Start of SOURCE MATERIAL

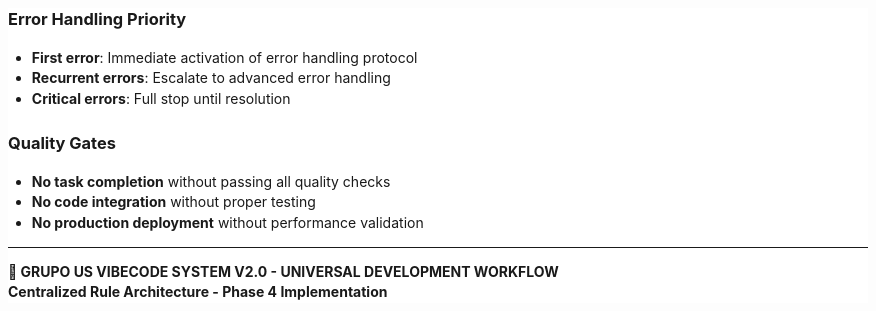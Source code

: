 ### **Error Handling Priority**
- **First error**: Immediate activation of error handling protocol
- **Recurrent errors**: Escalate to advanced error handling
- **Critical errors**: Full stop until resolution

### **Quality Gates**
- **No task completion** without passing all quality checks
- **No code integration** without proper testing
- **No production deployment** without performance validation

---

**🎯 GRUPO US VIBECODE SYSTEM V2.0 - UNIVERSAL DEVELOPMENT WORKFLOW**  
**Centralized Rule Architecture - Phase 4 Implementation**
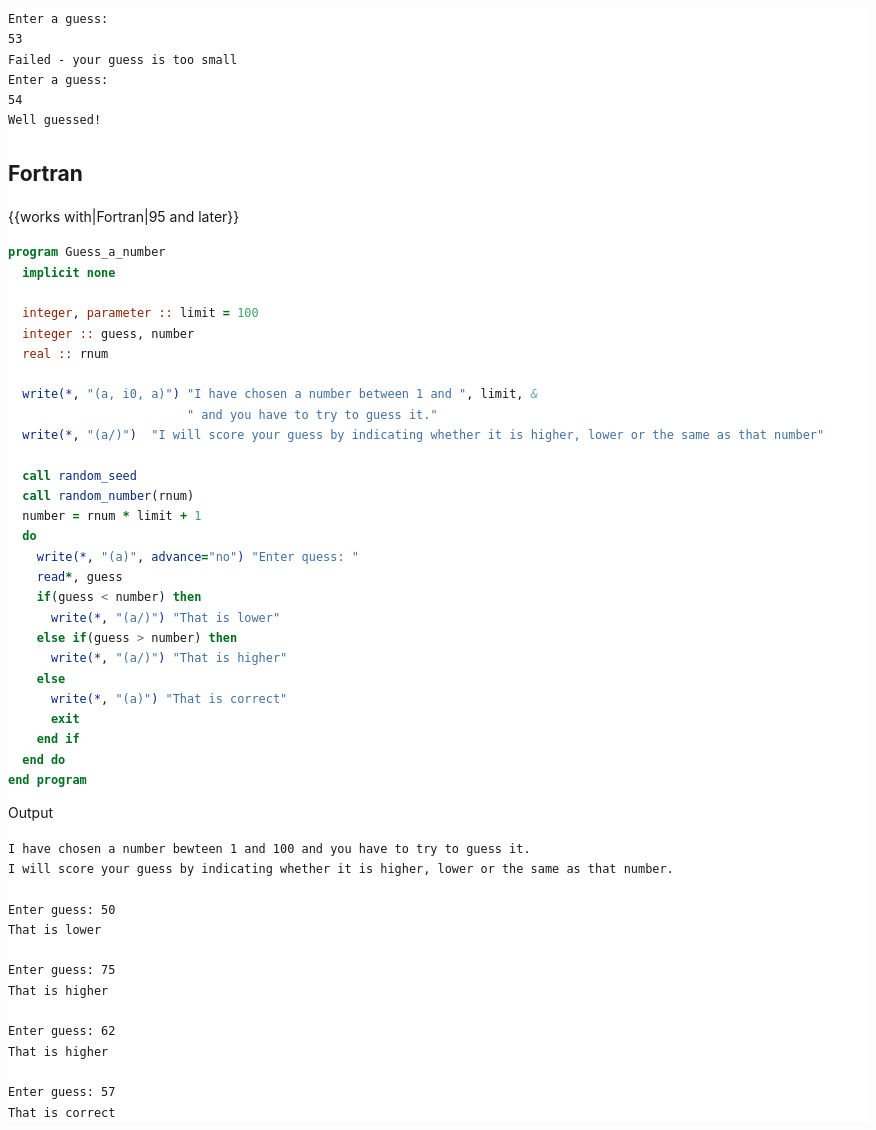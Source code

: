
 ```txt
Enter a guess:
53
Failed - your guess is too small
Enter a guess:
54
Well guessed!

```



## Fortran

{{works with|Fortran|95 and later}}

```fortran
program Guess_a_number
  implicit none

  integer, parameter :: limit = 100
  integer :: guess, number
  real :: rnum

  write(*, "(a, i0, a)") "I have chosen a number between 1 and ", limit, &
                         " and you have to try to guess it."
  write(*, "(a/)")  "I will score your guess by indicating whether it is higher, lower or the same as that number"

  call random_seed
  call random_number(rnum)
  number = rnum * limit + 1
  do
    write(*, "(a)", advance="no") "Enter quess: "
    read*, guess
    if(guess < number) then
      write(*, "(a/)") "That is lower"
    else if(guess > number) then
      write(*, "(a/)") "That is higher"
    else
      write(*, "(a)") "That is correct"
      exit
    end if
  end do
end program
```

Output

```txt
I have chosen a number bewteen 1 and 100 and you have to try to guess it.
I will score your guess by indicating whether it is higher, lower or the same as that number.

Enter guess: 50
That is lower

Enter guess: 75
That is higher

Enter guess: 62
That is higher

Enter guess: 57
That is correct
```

End of SOURCE MATERIAL

* **EXERCISE OBJECTIVE**
Wherever a line above contains the string "score", count it; then give the total alone.

* **YOUR RESPONSE**
2